(Records contained in a dataset)
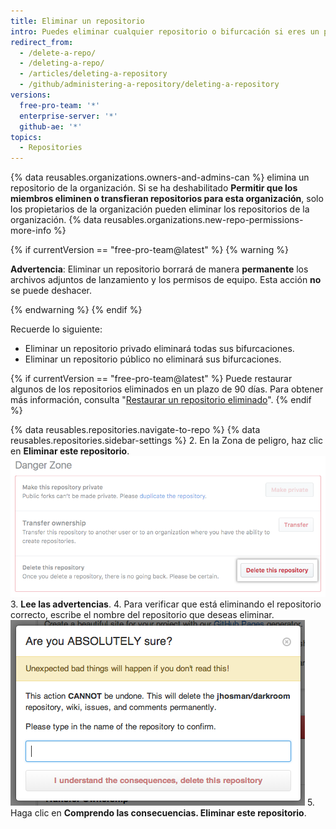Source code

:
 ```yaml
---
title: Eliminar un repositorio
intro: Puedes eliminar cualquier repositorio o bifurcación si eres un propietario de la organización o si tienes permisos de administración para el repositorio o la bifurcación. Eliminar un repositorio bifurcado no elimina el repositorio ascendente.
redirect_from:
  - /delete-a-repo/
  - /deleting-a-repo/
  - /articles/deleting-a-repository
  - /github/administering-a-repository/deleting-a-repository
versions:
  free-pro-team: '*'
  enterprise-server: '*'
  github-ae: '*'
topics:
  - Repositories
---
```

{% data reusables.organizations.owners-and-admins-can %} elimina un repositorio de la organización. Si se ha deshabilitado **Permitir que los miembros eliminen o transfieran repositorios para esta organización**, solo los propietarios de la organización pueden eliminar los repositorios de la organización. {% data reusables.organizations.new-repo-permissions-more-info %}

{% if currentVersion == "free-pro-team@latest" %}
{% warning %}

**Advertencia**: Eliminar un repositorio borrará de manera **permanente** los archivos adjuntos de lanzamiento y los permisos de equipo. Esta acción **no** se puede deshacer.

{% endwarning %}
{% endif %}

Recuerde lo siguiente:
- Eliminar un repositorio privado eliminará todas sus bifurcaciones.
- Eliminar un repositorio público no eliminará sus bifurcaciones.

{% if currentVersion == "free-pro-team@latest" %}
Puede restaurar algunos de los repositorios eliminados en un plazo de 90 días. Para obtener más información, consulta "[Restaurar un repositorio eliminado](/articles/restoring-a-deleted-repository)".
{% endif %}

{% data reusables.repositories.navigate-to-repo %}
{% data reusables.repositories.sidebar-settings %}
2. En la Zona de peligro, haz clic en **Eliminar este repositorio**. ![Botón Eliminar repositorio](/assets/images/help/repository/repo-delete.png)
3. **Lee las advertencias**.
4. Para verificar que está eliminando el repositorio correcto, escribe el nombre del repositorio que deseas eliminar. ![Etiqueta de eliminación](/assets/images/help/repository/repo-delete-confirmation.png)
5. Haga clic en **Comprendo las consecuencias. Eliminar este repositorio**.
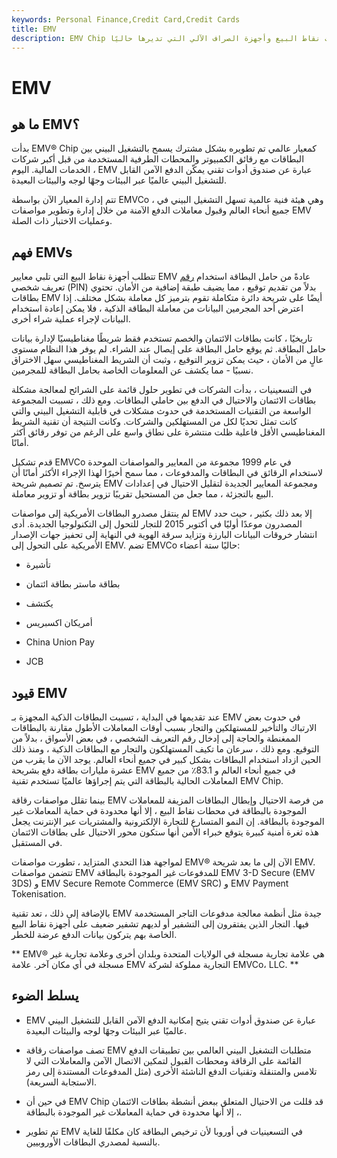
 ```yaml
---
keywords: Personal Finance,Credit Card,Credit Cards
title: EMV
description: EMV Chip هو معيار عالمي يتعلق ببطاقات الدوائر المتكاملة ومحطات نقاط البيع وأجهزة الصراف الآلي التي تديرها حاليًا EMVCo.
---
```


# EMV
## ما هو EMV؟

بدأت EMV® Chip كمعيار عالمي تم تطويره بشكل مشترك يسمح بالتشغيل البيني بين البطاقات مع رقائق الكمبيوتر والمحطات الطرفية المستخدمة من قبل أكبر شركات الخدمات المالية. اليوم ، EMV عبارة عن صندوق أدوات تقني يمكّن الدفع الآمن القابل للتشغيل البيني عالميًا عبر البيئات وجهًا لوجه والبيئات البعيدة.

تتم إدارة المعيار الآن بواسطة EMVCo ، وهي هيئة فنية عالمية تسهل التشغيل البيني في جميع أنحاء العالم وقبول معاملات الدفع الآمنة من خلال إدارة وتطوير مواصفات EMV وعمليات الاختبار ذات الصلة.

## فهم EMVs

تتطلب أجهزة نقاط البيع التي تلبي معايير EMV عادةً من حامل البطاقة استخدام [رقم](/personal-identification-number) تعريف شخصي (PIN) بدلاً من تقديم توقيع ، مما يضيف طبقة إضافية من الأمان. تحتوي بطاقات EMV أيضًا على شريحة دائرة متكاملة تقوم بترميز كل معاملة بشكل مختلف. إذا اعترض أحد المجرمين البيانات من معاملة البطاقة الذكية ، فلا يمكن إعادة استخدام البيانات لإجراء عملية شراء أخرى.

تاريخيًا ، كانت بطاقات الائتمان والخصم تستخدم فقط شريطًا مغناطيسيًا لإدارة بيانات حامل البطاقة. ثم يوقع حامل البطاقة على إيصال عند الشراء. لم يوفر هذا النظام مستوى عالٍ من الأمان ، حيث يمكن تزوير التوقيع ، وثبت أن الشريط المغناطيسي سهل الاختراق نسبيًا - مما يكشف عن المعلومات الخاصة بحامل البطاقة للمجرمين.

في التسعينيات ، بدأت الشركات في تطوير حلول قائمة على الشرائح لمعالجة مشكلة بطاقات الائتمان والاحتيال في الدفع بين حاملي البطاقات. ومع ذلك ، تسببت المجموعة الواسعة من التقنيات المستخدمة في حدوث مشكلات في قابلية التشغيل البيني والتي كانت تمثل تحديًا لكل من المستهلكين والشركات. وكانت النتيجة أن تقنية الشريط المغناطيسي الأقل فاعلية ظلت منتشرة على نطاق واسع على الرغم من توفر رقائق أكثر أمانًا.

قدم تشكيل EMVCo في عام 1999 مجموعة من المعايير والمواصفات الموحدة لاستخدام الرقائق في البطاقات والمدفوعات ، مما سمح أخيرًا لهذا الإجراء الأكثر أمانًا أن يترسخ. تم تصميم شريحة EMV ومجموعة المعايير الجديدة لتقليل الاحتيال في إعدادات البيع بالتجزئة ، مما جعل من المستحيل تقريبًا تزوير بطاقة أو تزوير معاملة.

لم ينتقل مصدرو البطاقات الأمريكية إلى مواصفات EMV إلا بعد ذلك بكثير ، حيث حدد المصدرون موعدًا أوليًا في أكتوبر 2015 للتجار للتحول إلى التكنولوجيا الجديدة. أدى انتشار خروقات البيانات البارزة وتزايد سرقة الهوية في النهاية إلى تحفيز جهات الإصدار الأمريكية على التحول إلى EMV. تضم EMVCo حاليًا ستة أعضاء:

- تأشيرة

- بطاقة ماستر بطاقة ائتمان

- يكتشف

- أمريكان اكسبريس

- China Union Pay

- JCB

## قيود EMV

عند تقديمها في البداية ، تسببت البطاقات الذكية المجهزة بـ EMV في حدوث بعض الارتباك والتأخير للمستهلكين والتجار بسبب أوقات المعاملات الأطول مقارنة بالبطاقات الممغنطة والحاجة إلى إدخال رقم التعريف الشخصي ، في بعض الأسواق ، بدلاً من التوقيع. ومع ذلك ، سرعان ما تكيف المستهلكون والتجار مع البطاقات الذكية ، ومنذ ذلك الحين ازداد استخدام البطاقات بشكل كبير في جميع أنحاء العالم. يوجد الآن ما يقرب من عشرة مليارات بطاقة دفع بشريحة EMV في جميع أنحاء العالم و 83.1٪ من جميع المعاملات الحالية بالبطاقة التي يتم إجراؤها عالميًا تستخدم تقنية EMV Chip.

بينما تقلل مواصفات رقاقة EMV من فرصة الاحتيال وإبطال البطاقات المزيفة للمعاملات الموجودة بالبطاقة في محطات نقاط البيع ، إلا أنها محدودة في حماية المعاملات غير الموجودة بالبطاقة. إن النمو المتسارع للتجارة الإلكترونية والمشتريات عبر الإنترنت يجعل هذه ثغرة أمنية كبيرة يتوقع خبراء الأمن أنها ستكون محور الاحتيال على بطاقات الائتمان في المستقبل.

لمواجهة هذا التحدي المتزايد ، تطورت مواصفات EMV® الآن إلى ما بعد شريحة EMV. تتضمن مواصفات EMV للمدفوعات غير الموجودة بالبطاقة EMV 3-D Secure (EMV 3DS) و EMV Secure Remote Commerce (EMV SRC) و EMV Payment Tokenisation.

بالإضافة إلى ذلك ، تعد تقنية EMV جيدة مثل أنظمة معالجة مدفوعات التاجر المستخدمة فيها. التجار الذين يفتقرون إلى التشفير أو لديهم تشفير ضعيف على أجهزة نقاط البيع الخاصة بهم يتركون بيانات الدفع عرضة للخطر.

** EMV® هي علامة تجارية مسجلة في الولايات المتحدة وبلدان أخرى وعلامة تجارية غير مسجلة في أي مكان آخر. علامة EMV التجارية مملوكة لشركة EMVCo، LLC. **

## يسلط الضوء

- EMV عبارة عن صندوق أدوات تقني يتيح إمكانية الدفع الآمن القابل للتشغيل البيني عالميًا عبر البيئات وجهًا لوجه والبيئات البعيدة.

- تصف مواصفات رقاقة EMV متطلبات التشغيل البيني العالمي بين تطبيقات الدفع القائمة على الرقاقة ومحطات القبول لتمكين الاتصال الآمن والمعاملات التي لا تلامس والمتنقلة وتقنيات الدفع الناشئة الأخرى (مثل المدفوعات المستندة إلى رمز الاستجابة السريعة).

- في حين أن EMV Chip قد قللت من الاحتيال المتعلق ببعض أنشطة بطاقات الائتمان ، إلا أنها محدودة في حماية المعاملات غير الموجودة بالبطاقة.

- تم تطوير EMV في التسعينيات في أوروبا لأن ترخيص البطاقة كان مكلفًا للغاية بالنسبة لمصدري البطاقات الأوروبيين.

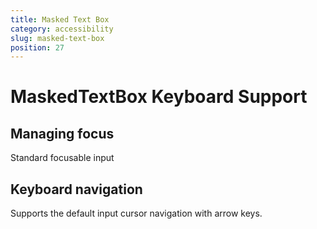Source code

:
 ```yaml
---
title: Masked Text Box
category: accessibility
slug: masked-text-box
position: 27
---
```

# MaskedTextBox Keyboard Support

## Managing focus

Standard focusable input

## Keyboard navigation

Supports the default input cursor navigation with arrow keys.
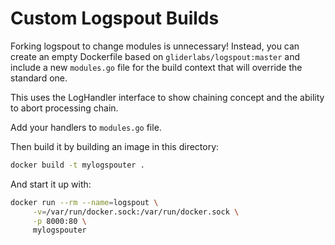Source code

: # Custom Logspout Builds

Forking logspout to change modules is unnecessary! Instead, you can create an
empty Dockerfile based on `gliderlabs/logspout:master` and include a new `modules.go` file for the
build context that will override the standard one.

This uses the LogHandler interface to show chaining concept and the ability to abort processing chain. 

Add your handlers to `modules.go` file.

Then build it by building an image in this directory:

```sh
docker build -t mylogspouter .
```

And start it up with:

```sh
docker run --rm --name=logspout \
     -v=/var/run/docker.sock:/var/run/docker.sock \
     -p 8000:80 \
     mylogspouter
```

AIM OF THE EXERCISE:
Nothing but the lines from the first line of the records above to the line with "3. **Lee las advertencias**.", inclusive, should be transcribed exactly, and the pictures must be left out.

ANSWER TO THIS TASK:
Source code

:
 ```yaml
---
title: Eliminar un repositorio
intro: Puedes eliminar cualquier repositorio o bifurcación si eres un propietario de la organización o si tienes permisos de administración para el repositorio o la bifurcación. Eliminar un repositorio bifurcado no elimina el repositorio ascendente.
redirect_from:
  - /delete-a-repo/
  - /deleting-a-repo/
  - /articles/deleting-a-repository
  - /github/administering-a-repository/deleting-a-repository
versions:
  free-pro-team: '*'
  enterprise-server: '*'
  github-ae: '*'
topics:
  - Repositories
---
```

{% data reusables.organizations.owners-and-admins-can %} elimina un repositorio de la organización. Si se ha deshabilitado **Permitir que los miembros eliminen o transfieran repositorios para esta organización**, solo los propietarios de la organización pueden eliminar los repositorios de la organización. {% data reusables.organizations.new-repo-permissions-more-info %}

{% if currentVersion == "free-pro-team@latest" %}
{% warning %}

**Advertencia**: Eliminar un repositorio borrará de manera **permanente** los archivos adjuntos de lanzamiento y los permisos de equipo. Esta acción **no** se puede deshacer.

{% endwarning %}
{% endif %}

Recuerde lo siguiente:
- Eliminar un repositorio privado eliminará todas sus bifurcaciones.
- Eliminar un repositorio público no eliminará sus bifurcaciones.

{% if currentVersion == "free-pro-team@latest" %}
Puede restaurar algunos de los repositorios eliminados en un plazo de 90 días. Para obtener más información, consulta "[Restaurar un repositorio eliminado](/articles/restoring-a-deleted-repository)".
{% endif %}

{% data reusables.repositories.navigate-to-repo %}
{% data reusables.repositories.sidebar-settings %}
2. En la Zona de peligro, haz clic en **Eliminar este repositorio**. ![Botón Eliminar repositorio](/assets/images/help/repository/repo-delete.png)
3. **Lee las advertencias**.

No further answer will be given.